§ **Your task**:
Look over the entries below. Report how many lines hold the word "juega", and only that.

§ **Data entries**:

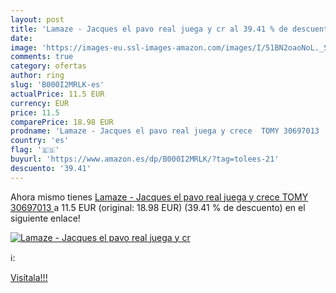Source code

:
 ```yaml
---
layout: post
title: 'Lamaze - Jacques el pavo real juega y cr al 39.41 % de descuento'
date: 
image: 'https://images-eu.ssl-images-amazon.com/images/I/51BN2oaoNoL._SL200_.jpg'
comments: true
category: ofertas
author: ring
slug: 'B000I2MRLK-es'
actualPrice: 11.5 EUR
currency: EUR
price: 11.5
comparePrice: 18.98 EUR
prodname: 'Lamaze - Jacques el pavo real juega y crece  TOMY 30697013 '
country: 'es'
flag: '🇪🇸'
buyurl: 'https://www.amazon.es/dp/B000I2MRLK/?tag=tolees-21'
descuento: '39.41'
---
```


Ahora mismo tienes [Lamaze - Jacques el pavo real juega y crece  TOMY 30697013 ](https://www.amazon.es/dp/B000I2MRLK/?tag=tolees-21) a 11.5 EUR (original: 18.98 EUR) (39.41 %  de descuento) en el siguiente enlace!

[![Lamaze - Jacques el pavo real juega y cr](https://images-eu.ssl-images-amazon.com/images/I/51BN2oaoNoL._SL200_.jpg)](https://www.amazon.es/dp/B000I2MRLK/?tag=tolees-21)

ℹ️:


[Visítala!!!](https://www.amazon.es/dp/B000I2MRLK/?tag=tolees-21)
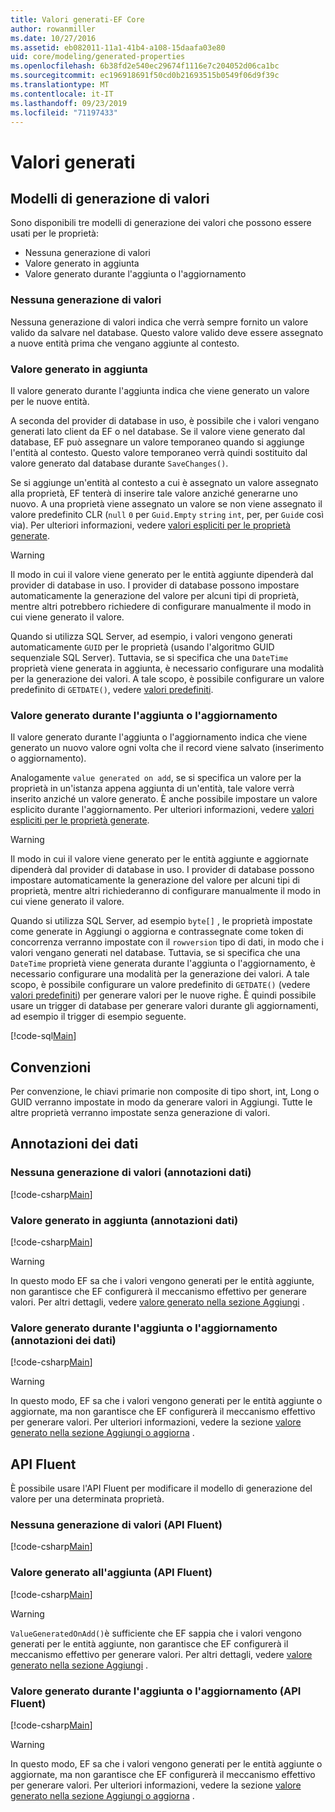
 ```yaml
---
title: Valori generati-EF Core
author: rowanmiller
ms.date: 10/27/2016
ms.assetid: eb082011-11a1-41b4-a108-15daafa03e80
uid: core/modeling/generated-properties
ms.openlocfilehash: 6b38fd2e540ec29674f1116e7c204052d06ca1bc
ms.sourcegitcommit: ec196918691f50cd0b21693515b0549f06d9f39c
ms.translationtype: MT
ms.contentlocale: it-IT
ms.lasthandoff: 09/23/2019
ms.locfileid: "71197433"
---
```

# <a name="generated-values"></a>Valori generati

## <a name="value-generation-patterns"></a>Modelli di generazione di valori

Sono disponibili tre modelli di generazione dei valori che possono essere usati per le proprietà:
* Nessuna generazione di valori
* Valore generato in aggiunta
* Valore generato durante l'aggiunta o l'aggiornamento

### <a name="no-value-generation"></a>Nessuna generazione di valori

Nessuna generazione di valori indica che verrà sempre fornito un valore valido da salvare nel database. Questo valore valido deve essere assegnato a nuove entità prima che vengano aggiunte al contesto.

### <a name="value-generated-on-add"></a>Valore generato in aggiunta

Il valore generato durante l'aggiunta indica che viene generato un valore per le nuove entità.

A seconda del provider di database in uso, è possibile che i valori vengano generati lato client da EF o nel database. Se il valore viene generato dal database, EF può assegnare un valore temporaneo quando si aggiunge l'entità al contesto. Questo valore temporaneo verrà quindi sostituito dal valore generato dal database durante `SaveChanges()`.

Se si aggiunge un'entità al contesto a cui è assegnato un valore assegnato alla proprietà, EF tenterà di inserire tale valore anziché generarne uno nuovo. A una proprietà viene assegnato un valore se non viene assegnato il valore predefinito CLR (`null` `0` per `Guid.Empty` `string` `int`, per, per `Guid`e così via). Per ulteriori informazioni, vedere [valori espliciti per le proprietà generate](../saving/explicit-values-generated-properties.md).

> [!WARNING]  
> Il modo in cui il valore viene generato per le entità aggiunte dipenderà dal provider di database in uso. I provider di database possono impostare automaticamente la generazione del valore per alcuni tipi di proprietà, mentre altri potrebbero richiedere di configurare manualmente il modo in cui viene generato il valore.
>
> Quando si utilizza SQL Server, ad esempio, i valori vengono generati automaticamente `GUID` per le proprietà (usando l'algoritmo GUID sequenziale SQL Server). Tuttavia, se si specifica che una `DateTime` proprietà viene generata in aggiunta, è necessario configurare una modalità per la generazione dei valori. A tale scopo, è possibile configurare un valore predefinito di `GETDATE()`, vedere [valori predefiniti](relational/default-values.md).

### <a name="value-generated-on-add-or-update"></a>Valore generato durante l'aggiunta o l'aggiornamento

Il valore generato durante l'aggiunta o l'aggiornamento indica che viene generato un nuovo valore ogni volta che il record viene salvato (inserimento o aggiornamento).

Analogamente `value generated on add`, se si specifica un valore per la proprietà in un'istanza appena aggiunta di un'entità, tale valore verrà inserito anziché un valore generato. È anche possibile impostare un valore esplicito durante l'aggiornamento. Per ulteriori informazioni, vedere [valori espliciti per le proprietà generate](../saving/explicit-values-generated-properties.md).

> [!WARNING]
> Il modo in cui il valore viene generato per le entità aggiunte e aggiornate dipenderà dal provider di database in uso. I provider di database possono impostare automaticamente la generazione del valore per alcuni tipi di proprietà, mentre altri richiederanno di configurare manualmente il modo in cui viene generato il valore.
> 
> Quando si utilizza SQL Server, ad esempio `byte[]` , le proprietà impostate come generate in Aggiungi o aggiorna e contrassegnate come token di concorrenza verranno impostate con il `rowversion` tipo di dati, in modo che i valori vengano generati nel database. Tuttavia, se si specifica che una `DateTime` proprietà viene generata durante l'aggiunta o l'aggiornamento, è necessario configurare una modalità per la generazione dei valori. A tale scopo, è possibile configurare un valore predefinito di `GETDATE()` (vedere [valori predefiniti](relational/default-values.md)) per generare valori per le nuove righe. È quindi possibile usare un trigger di database per generare valori durante gli aggiornamenti, ad esempio il trigger di esempio seguente.
> 
> [!code-sql[Main](../../../samples/core/Modeling/FluentAPI/ValueGeneratedOnAddOrUpdate.sql)]

## <a name="conventions"></a>Convenzioni

Per convenzione, le chiavi primarie non composite di tipo short, int, Long o GUID verranno impostate in modo da generare valori in Aggiungi. Tutte le altre proprietà verranno impostate senza generazione di valori.

## <a name="data-annotations"></a>Annotazioni dei dati

### <a name="no-value-generation-data-annotations"></a>Nessuna generazione di valori (annotazioni dati)

[!code-csharp[Main](../../../samples/core/Modeling/DataAnnotations/ValueGeneratedNever.cs#Sample)]

### <a name="value-generated-on-add-data-annotations"></a>Valore generato in aggiunta (annotazioni dati)

[!code-csharp[Main](../../../samples/core/Modeling/DataAnnotations/ValueGeneratedOnAdd.cs#Sample)]

> [!WARNING]  
> In questo modo EF sa che i valori vengono generati per le entità aggiunte, non garantisce che EF configurerà il meccanismo effettivo per generare valori. Per altri dettagli, vedere [valore generato nella sezione Aggiungi](#value-generated-on-add) .

### <a name="value-generated-on-add-or-update-data-annotations"></a>Valore generato durante l'aggiunta o l'aggiornamento (annotazioni dei dati)

[!code-csharp[Main](../../../samples/core/Modeling/DataAnnotations/ValueGeneratedOnAddOrUpdate.cs#Sample)]

> [!WARNING]  
> In questo modo, EF sa che i valori vengono generati per le entità aggiunte o aggiornate, ma non garantisce che EF configurerà il meccanismo effettivo per generare valori. Per ulteriori informazioni, vedere la sezione [valore generato nella sezione Aggiungi o aggiorna](#value-generated-on-add-or-update) .

## <a name="fluent-api"></a>API Fluent

È possibile usare l'API Fluent per modificare il modello di generazione del valore per una determinata proprietà.

### <a name="no-value-generation-fluent-api"></a>Nessuna generazione di valori (API Fluent)

[!code-csharp[Main](../../../samples/core/Modeling/FluentAPI/ValueGeneratedNever.cs#Sample)]

### <a name="value-generated-on-add-fluent-api"></a>Valore generato all'aggiunta (API Fluent)

[!code-csharp[Main](../../../samples/core/Modeling/FluentAPI/ValueGeneratedOnAdd.cs#Sample)]

> [!WARNING]  
> `ValueGeneratedOnAdd()`è sufficiente che EF sappia che i valori vengono generati per le entità aggiunte, non garantisce che EF configurerà il meccanismo effettivo per generare valori.  Per altri dettagli, vedere [valore generato nella sezione Aggiungi](#value-generated-on-add) .

### <a name="value-generated-on-add-or-update-fluent-api"></a>Valore generato durante l'aggiunta o l'aggiornamento (API Fluent)

[!code-csharp[Main](../../../samples/core/Modeling/FluentAPI/ValueGeneratedOnAddOrUpdate.cs#Sample)]

> [!WARNING]  
> In questo modo, EF sa che i valori vengono generati per le entità aggiunte o aggiornate, ma non garantisce che EF configurerà il meccanismo effettivo per generare valori. Per ulteriori informazioni, vedere la sezione [valore generato nella sezione Aggiungi o aggiorna](#value-generated-on-add-or-update) .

§ **Response**:
4